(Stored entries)

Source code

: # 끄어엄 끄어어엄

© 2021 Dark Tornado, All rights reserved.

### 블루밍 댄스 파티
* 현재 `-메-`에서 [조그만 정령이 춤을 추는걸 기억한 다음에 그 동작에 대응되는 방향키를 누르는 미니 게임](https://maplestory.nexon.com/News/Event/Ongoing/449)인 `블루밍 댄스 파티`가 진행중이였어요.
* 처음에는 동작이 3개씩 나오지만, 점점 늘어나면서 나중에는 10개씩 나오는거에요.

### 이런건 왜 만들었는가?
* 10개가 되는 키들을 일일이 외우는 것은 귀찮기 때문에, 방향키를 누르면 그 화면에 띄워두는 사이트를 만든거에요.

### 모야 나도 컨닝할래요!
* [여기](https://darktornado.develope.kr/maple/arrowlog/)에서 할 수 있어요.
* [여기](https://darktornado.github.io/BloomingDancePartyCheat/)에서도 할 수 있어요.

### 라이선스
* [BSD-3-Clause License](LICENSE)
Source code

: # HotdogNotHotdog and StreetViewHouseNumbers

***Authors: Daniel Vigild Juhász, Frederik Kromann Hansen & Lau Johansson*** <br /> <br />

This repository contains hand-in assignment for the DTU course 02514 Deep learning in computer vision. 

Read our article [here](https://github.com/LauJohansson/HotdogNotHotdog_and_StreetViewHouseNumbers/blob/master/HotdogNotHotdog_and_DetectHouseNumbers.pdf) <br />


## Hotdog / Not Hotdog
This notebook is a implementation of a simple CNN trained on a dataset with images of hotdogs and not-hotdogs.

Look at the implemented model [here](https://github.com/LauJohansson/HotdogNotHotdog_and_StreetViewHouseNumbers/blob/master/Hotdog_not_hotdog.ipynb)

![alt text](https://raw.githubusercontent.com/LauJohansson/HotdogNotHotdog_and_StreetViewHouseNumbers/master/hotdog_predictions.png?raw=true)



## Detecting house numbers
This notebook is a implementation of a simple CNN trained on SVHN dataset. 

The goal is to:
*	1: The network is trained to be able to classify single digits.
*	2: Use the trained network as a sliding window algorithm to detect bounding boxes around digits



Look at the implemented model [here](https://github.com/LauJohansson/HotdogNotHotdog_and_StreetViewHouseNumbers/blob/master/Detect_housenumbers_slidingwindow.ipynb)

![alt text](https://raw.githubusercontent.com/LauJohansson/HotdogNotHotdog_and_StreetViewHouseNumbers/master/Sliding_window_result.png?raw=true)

__The problem__
Where the word "notebook" occurs in a line of the records, copy that line.

__The completed task__
This notebook is a implementation of a simple CNN trained on a dataset with images of hotdogs and not-hotdogs.
This notebook is a implementation of a simple CNN trained on SVHN dataset. 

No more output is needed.